▶ **WHAT IS EXPECTED**
Below are the records; how many of their lines contain "would"? Reply only with that figure.

▶ **MATERIAL PROVIDED**

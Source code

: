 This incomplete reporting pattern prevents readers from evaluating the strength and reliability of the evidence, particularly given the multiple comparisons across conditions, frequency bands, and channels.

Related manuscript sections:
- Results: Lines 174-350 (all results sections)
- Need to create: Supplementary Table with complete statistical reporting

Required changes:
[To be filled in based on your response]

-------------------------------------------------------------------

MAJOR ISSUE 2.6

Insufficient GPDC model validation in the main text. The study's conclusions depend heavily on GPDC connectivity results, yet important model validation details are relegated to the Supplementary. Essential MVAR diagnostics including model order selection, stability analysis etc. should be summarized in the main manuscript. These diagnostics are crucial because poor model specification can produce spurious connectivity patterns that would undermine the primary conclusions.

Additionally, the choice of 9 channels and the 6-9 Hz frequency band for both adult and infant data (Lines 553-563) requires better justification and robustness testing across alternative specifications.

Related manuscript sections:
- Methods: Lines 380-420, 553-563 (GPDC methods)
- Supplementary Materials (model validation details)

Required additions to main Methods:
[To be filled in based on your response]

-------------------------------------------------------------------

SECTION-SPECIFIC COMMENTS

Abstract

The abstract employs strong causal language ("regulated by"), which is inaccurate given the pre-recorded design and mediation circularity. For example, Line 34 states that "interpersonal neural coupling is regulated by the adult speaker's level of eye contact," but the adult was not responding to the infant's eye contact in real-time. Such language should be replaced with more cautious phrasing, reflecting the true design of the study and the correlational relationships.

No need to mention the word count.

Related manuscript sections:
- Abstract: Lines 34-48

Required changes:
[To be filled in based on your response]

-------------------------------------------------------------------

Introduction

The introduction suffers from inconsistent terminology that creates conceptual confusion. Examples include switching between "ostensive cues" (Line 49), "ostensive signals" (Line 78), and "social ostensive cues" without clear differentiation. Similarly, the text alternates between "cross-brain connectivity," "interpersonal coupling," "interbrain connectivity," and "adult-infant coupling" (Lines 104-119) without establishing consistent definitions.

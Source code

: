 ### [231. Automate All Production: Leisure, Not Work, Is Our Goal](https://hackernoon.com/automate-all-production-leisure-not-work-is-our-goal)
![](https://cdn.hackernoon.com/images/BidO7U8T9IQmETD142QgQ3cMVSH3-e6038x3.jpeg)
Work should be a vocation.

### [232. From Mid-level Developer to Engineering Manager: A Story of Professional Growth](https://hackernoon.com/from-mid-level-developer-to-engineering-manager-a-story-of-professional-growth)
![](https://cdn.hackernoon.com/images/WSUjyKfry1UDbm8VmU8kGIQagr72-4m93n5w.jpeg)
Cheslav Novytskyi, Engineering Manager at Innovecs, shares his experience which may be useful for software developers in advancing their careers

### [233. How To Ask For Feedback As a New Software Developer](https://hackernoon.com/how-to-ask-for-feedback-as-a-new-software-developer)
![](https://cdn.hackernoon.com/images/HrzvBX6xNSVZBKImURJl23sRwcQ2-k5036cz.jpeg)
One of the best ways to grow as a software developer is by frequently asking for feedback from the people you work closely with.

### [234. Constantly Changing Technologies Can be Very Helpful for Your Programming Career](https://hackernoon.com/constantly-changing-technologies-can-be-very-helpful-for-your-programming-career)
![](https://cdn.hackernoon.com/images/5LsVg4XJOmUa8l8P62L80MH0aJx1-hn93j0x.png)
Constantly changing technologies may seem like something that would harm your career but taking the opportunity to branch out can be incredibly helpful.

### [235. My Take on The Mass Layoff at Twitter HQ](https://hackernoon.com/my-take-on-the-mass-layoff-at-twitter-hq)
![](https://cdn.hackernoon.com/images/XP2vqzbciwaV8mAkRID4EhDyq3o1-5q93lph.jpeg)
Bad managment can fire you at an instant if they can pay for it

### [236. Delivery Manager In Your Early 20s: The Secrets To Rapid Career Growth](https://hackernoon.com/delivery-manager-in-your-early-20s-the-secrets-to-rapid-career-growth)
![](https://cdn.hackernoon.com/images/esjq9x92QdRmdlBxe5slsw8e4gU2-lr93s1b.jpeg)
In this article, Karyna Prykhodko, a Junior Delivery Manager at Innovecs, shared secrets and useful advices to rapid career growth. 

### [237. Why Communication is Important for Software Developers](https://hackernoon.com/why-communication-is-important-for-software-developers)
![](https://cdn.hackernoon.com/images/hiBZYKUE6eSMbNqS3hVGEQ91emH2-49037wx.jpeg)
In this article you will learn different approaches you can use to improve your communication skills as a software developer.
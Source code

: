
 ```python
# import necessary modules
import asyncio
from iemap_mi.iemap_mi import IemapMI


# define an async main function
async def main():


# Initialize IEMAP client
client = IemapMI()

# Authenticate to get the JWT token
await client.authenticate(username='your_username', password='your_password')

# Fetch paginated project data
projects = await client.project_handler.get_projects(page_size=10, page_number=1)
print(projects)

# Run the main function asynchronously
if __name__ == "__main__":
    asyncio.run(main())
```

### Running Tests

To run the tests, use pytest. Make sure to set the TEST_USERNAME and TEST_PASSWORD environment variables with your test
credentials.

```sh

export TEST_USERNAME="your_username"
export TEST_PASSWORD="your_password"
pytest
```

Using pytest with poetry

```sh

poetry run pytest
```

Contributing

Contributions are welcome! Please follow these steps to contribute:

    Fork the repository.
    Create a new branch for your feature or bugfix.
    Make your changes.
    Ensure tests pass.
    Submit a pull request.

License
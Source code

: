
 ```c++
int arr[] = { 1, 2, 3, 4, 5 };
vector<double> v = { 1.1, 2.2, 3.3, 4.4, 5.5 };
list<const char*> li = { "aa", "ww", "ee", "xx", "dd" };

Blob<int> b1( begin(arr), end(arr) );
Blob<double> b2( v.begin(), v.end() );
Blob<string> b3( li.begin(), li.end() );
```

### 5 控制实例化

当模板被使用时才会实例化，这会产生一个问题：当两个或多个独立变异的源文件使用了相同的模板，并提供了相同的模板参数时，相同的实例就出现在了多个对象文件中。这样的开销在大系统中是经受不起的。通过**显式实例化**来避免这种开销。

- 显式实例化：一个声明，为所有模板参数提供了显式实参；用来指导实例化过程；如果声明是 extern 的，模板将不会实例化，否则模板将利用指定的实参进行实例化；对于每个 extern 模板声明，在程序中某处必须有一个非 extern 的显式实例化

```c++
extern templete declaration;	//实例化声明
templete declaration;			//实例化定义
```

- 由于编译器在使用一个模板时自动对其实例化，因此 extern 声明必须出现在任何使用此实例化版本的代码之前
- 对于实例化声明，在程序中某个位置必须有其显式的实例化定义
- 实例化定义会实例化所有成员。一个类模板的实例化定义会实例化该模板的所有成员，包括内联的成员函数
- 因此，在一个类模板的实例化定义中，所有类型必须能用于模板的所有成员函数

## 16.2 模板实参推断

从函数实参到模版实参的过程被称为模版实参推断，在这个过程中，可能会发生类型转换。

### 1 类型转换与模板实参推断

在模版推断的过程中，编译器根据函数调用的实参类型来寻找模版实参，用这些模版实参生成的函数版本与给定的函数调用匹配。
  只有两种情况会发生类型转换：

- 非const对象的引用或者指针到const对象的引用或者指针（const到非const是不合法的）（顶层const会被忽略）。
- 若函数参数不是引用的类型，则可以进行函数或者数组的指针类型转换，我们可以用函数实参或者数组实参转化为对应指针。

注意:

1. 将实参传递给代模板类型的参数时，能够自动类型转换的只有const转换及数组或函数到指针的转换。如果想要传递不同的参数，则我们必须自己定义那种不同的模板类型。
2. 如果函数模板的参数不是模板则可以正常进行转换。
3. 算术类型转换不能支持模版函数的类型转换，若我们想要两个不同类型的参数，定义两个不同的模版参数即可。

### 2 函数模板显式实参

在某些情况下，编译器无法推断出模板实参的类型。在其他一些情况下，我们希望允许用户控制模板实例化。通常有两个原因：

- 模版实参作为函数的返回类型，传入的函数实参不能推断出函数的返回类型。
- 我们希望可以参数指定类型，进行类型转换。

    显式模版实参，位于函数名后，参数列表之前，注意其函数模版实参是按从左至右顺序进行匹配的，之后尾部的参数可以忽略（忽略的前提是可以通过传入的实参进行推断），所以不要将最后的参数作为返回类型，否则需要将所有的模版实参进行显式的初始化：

▶ **OUTPUT FOR THIS TASK**
2